- Hangul: 김영일
- Hanja: 金永一
- RR: Gim Yeongil
- MR: Kim Yŏngil

= Kim Yong-il (politician, born 1947) =

North Korean politician (1947–2023)

Kim Yong-il (17 March 1947 – September / October 2023) was a North Korean high-ranking diplomat and politician. As of 2008, he was the Deputy Foreign Minister of North Korea.

==Life and career==
Yong-il graduated from Pyongyang University of Foreign Studies. In 1975, he joined the Ministry of Foreign Affairs of the North Korean. He belonged to the International Affairs Department.

In 1985, he was appointed Counsellor at the Embassy in Algeria.

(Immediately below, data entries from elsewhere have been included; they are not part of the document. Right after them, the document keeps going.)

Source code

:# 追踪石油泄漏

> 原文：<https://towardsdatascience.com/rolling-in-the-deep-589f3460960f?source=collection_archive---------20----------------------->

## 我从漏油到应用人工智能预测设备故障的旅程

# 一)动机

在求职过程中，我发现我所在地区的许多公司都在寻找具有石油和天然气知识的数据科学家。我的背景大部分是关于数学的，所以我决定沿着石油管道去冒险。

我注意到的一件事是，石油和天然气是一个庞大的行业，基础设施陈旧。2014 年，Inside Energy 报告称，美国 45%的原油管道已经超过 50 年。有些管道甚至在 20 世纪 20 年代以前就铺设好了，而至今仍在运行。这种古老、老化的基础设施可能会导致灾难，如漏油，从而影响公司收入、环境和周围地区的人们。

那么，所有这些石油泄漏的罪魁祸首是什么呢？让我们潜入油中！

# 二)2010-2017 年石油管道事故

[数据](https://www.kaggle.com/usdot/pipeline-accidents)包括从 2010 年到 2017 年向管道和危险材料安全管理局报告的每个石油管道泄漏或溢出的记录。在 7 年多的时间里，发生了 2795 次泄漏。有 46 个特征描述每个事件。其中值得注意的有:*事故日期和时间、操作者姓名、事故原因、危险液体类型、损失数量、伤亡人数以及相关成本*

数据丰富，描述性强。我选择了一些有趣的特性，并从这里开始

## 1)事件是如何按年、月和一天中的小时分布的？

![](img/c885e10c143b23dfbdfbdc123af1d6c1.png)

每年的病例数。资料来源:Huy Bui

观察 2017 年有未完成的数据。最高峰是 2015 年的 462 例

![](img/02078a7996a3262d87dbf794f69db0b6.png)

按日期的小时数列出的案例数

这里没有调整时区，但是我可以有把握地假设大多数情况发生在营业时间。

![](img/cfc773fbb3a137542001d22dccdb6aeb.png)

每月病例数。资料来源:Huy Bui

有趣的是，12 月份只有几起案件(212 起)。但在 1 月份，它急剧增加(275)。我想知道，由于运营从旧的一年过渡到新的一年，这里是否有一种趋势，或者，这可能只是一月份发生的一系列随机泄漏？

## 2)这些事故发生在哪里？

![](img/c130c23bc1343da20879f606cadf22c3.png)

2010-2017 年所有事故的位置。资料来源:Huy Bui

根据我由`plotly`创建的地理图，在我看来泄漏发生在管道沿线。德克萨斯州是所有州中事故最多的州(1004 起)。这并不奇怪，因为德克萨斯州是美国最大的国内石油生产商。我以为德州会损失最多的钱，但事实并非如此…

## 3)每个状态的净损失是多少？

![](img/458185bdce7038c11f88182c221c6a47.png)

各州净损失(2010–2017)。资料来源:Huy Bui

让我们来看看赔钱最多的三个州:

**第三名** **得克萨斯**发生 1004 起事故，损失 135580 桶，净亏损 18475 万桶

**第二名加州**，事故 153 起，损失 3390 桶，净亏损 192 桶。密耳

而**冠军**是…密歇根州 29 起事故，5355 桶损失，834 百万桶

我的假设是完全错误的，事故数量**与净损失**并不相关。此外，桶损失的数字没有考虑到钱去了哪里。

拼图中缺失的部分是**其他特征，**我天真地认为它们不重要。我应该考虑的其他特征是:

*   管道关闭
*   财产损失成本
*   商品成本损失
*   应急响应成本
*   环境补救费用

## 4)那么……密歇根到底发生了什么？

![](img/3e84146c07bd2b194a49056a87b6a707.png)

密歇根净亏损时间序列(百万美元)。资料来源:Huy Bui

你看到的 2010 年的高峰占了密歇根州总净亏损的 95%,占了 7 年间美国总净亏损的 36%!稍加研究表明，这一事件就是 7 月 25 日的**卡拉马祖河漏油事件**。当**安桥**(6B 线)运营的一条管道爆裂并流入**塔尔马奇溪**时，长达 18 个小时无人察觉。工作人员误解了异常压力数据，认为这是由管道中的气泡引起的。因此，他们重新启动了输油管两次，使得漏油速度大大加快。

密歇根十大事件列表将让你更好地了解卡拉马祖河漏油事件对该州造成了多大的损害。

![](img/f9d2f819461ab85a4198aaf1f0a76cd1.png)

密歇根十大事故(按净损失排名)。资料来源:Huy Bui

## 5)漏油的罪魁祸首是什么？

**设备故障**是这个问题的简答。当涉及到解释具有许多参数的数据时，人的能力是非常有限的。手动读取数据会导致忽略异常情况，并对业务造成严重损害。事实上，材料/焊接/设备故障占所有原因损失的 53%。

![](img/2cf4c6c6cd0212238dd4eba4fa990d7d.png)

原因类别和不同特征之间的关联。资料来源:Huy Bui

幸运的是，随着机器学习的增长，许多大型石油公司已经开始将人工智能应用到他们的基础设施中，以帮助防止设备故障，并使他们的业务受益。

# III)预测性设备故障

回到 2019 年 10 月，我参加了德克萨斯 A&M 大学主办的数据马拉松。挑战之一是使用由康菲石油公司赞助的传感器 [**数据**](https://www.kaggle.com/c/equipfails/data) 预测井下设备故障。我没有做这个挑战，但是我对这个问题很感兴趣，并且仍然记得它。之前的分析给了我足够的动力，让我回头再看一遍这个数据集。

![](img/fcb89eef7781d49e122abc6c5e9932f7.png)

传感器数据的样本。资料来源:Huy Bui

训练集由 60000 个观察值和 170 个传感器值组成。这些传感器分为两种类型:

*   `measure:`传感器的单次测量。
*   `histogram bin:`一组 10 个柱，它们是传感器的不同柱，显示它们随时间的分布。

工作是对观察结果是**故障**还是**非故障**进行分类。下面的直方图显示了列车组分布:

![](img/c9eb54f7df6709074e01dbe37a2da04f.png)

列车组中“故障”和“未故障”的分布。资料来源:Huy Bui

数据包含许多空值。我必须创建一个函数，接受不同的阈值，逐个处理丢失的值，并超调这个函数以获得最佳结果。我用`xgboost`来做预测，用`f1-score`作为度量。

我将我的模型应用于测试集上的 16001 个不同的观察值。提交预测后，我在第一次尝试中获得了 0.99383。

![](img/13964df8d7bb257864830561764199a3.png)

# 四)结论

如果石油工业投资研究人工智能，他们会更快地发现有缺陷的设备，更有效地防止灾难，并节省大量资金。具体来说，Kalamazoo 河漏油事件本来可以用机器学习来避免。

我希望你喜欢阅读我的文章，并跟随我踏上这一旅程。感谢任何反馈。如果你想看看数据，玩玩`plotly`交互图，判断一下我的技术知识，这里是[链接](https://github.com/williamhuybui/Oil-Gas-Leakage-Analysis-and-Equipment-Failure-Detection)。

In March 1990, he was appointed Director General of the Ministry of Foreign Affairs.

In July 1990, he served as an adviser to the Foreign Affairs Committee of the Supreme People's Assembly.

In January 1993, he was appointed Deputy Minister for Foreign Affairs.

In January 1996, he was appointed Ambassador of the DPRK to Libya and concurrently served as Ambassador to Malta, Tunisia and Algeria.

In January 2000, he was appointed Vice Minister of Foreign Affairs.

At Japan–North Korea Pyongyang Declaration held in 2002, also at the Japan-North Korea summit on 2004, he greeted Japanese Prime Minister Junichiro Koizumi at the airport in Pyongyang as courtesies.

In August 2003, he joined Six-party talks as a Vice Foreign Minister of North Korea.

After that, he was in charge of diplomatic negotiations with China and Japan, including the talk with Isao Iijima of Japan, on 2013–2014, former top aide of Koizumi and then a member of Shinzo Abe cabinet.

At the 2016 Congress of the Workers' Party of Korea held in 5 May, it was confirmed that he would resign from the Politburo candidate of the Party Central Committee.

On 3 October 2023, it was announced that Yong-il had died at the age of 76. Kim Jong Un presented a wreath at his grave.